▶ Data to examine:
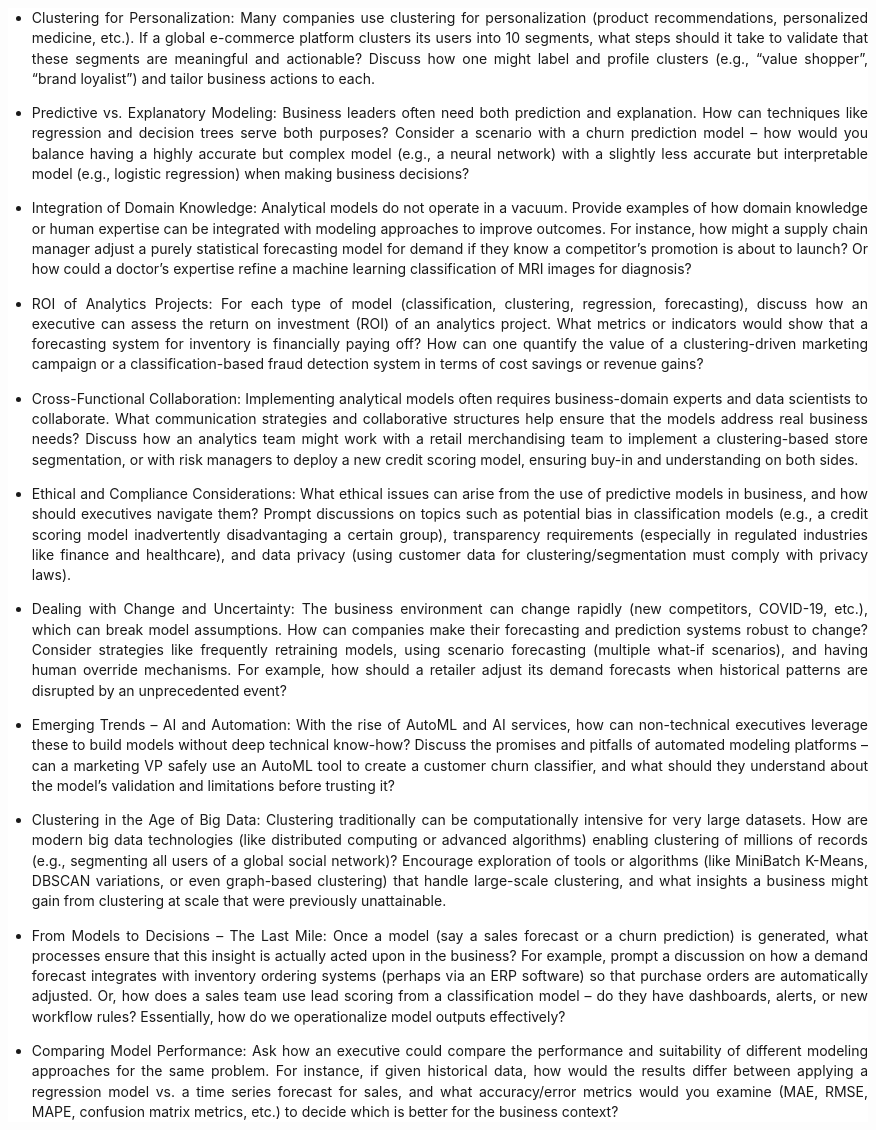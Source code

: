 - <p style="text-align: justify;">Clustering for Personalization: Many companies use clustering for personalization (product recommendations, personalized medicine, etc.). If a global e-commerce platform clusters its users into 10 segments, what steps should it take to validate that these segments are meaningful and actionable? Discuss how one might label and profile clusters (e.g., “value shopper”, “brand loyalist”) and tailor business actions to each.</p>
- <p style="text-align: justify;">Predictive vs. Explanatory Modeling: Business leaders often need both prediction and explanation. How can techniques like regression and decision trees serve both purposes? Consider a scenario with a churn prediction model – how would you balance having a highly accurate but complex model (e.g., a neural network) with a slightly less accurate but interpretable model (e.g., logistic regression) when making business decisions?</p>
- <p style="text-align: justify;">Integration of Domain Knowledge: Analytical models do not operate in a vacuum. Provide examples of how domain knowledge or human expertise can be integrated with modeling approaches to improve outcomes. For instance, how might a supply chain manager adjust a purely statistical forecasting model for demand if they know a competitor’s promotion is about to launch? Or how could a doctor’s expertise refine a machine learning classification of MRI images for diagnosis?</p>
- <p style="text-align: justify;">ROI of Analytics Projects: For each type of model (classification, clustering, regression, forecasting), discuss how an executive can assess the return on investment (ROI) of an analytics project. What metrics or indicators would show that a forecasting system for inventory is financially paying off? How can one quantify the value of a clustering-driven marketing campaign or a classification-based fraud detection system in terms of cost savings or revenue gains?</p>
- <p style="text-align: justify;">Cross-Functional Collaboration: Implementing analytical models often requires business-domain experts and data scientists to collaborate. What communication strategies and collaborative structures help ensure that the models address real business needs? Discuss how an analytics team might work with a retail merchandising team to implement a clustering-based store segmentation, or with risk managers to deploy a new credit scoring model, ensuring buy-in and understanding on both sides.</p>
- <p style="text-align: justify;">Ethical and Compliance Considerations: What ethical issues can arise from the use of predictive models in business, and how should executives navigate them? Prompt discussions on topics such as potential bias in classification models (e.g., a credit scoring model inadvertently disadvantaging a certain group), transparency requirements (especially in regulated industries like finance and healthcare), and data privacy (using customer data for clustering/segmentation must comply with privacy laws).</p>
- <p style="text-align: justify;">Dealing with Change and Uncertainty: The business environment can change rapidly (new competitors, COVID-19, etc.), which can break model assumptions. How can companies make their forecasting and prediction systems robust to change? Consider strategies like frequently retraining models, using scenario forecasting (multiple what-if scenarios), and having human override mechanisms. For example, how should a retailer adjust its demand forecasts when historical patterns are disrupted by an unprecedented event?</p>
- <p style="text-align: justify;">Emerging Trends – AI and Automation: With the rise of AutoML and AI services, how can non-technical executives leverage these to build models without deep technical know-how? Discuss the promises and pitfalls of automated modeling platforms – can a marketing VP safely use an AutoML tool to create a customer churn classifier, and what should they understand about the model’s validation and limitations before trusting it?</p>
- <p style="text-align: justify;">Clustering in the Age of Big Data: Clustering traditionally can be computationally intensive for very large datasets. How are modern big data technologies (like distributed computing or advanced algorithms) enabling clustering of millions of records (e.g., segmenting all users of a global social network)? Encourage exploration of tools or algorithms (like MiniBatch K-Means, DBSCAN variations, or even graph-based clustering) that handle large-scale clustering, and what insights a business might gain from clustering at scale that were previously unattainable.</p>
- <p style="text-align: justify;">From Models to Decisions – The Last Mile: Once a model (say a sales forecast or a churn prediction) is generated, what processes ensure that this insight is actually acted upon in the business? For example, prompt a discussion on how a demand forecast integrates with inventory ordering systems (perhaps via an ERP software) so that purchase orders are automatically adjusted. Or, how does a sales team use lead scoring from a classification model – do they have dashboards, alerts, or new workflow rules? Essentially, how do we operationalize model outputs effectively?</p>
- <p style="text-align: justify;">Comparing Model Performance: Ask how an executive could compare the performance and suitability of different modeling approaches for the same problem. For instance, if given historical data, how would the results differ between applying a regression model vs. a time series forecast for sales, and what accuracy/error metrics would you examine (MAE, RMSE, MAPE, confusion matrix metrics, etc.) to decide which is better for the business context?</p>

▶ Exercise requirements: Everything in the listing above is to be given again exactly, apart from the pictures.

▶ Completed exercise:
Source code

: - <p style="text-align: justify;">Clustering for Personalization: Many companies use clustering for personalization (product recommendations, personalized medicine, etc.). If a global e-commerce platform clusters its users into 10 segments, what steps should it take to validate that these segments are meaningful and actionable? Discuss how one might label and profile clusters (e.g., “value shopper”, “brand loyalist”) and tailor business actions to each.</p>
- <p style="text-align: justify;">Predictive vs. Explanatory Modeling: Business leaders often need both prediction and explanation. How can techniques like regression and decision trees serve both purposes? Consider a scenario with a churn prediction model – how would you balance having a highly accurate but complex model (e.g., a neural network) with a slightly less accurate but interpretable model (e.g., logistic regression) when making business decisions?</p>
- <p style="text-align: justify;">Integration of Domain Knowledge: Analytical models do not operate in a vacuum. Provide examples of how domain knowledge or human expertise can be integrated with modeling approaches to improve outcomes. For instance, how might a supply chain manager adjust a purely statistical forecasting model for demand if they know a competitor’s promotion is about to launch? Or how could a doctor’s expertise refine a machine learning classification of MRI images for diagnosis?</p>
- <p style="text-align: justify;">ROI of Analytics Projects: For each type of model (classification, clustering, regression, forecasting), discuss how an executive can assess the return on investment (ROI) of an analytics project. What metrics or indicators would show that a forecasting system for inventory is financially paying off? How can one quantify the value of a clustering-driven marketing campaign or a classification-based fraud detection system in terms of cost savings or revenue gains?</p>
- <p style="text-align: justify;">Cross-Functional Collaboration: Implementing analytical models often requires business-domain experts and data scientists to collaborate. What communication strategies and collaborative structures help ensure that the models address real business needs? Discuss how an analytics team might work with a retail merchandising team to implement a clustering-based store segmentation, or with risk managers to deploy a new credit scoring model, ensuring buy-in and understanding on both sides.</p>
- <p style="text-align: justify;">Ethical and Compliance Considerations: What ethical issues can arise from the use of predictive models in business, and how should executives navigate them? Prompt discussions on topics such as potential bias in classification models (e.g., a credit scoring model inadvertently disadvantaging a certain group), transparency requirements (especially in regulated industries like finance and healthcare), and data privacy (using customer data for clustering/segmentation must comply with privacy laws).</p>
- <p style="text-align: justify;">Dealing with Change and Uncertainty: The business environment can change rapidly (new competitors, COVID-19, etc.), which can break model assumptions. How can companies make their forecasting and prediction systems robust to change? Consider strategies like frequently retraining models, using scenario forecasting (multiple what-if scenarios), and having human override mechanisms. For example, how should a retailer adjust its demand forecasts when historical patterns are disrupted by an unprecedented event?</p>
- <p style="text-align: justify;">Emerging Trends – AI and Automation: With the rise of AutoML and AI services, how can non-technical executives leverage these to build models without deep technical know-how? Discuss the promises and pitfalls of automated modeling platforms – can a marketing VP safely use an AutoML tool to create a customer churn classifier, and what should they understand about the model’s validation and limitations before trusting it?</p>
- <p style="text-align: justify;">Clustering in the Age of Big Data: Clustering traditionally can be computationally intensive for very large datasets. How are modern big data technologies (like distributed computing or advanced algorithms) enabling clustering of millions of records (e.g., segmenting all users of a global social network)? Encourage exploration of tools or algorithms (like MiniBatch K-Means, DBSCAN variations, or even graph-based clustering) that handle large-scale clustering, and what insights a business might gain from clustering at scale that were previously unattainable.</p>
- <p style="text-align: justify;">From Models to Decisions – The Last Mile: Once a model (say a sales forecast or a churn prediction) is generated, what processes ensure that this insight is actually acted upon in the business? For example, prompt a discussion on how a demand forecast integrates with inventory ordering systems (perhaps via an ERP software) so that purchase orders are automatically adjusted. Or, how does a sales team use lead scoring from a classification model – do they have dashboards, alerts, or new workflow rules? Essentially, how do we operationalize model outputs effectively?</p>
- <p style="text-align: justify;">Comparing Model Performance: Ask how an executive could compare the performance and suitability of different modeling approaches for the same problem. For instance, if given historical data, how would the results differ between applying a regression model vs. a time series forecast for sales, and what accuracy/error metrics would you examine (MAE, RMSE, MAPE, confusion matrix metrics, etc.) to decide which is better for the business context?</p>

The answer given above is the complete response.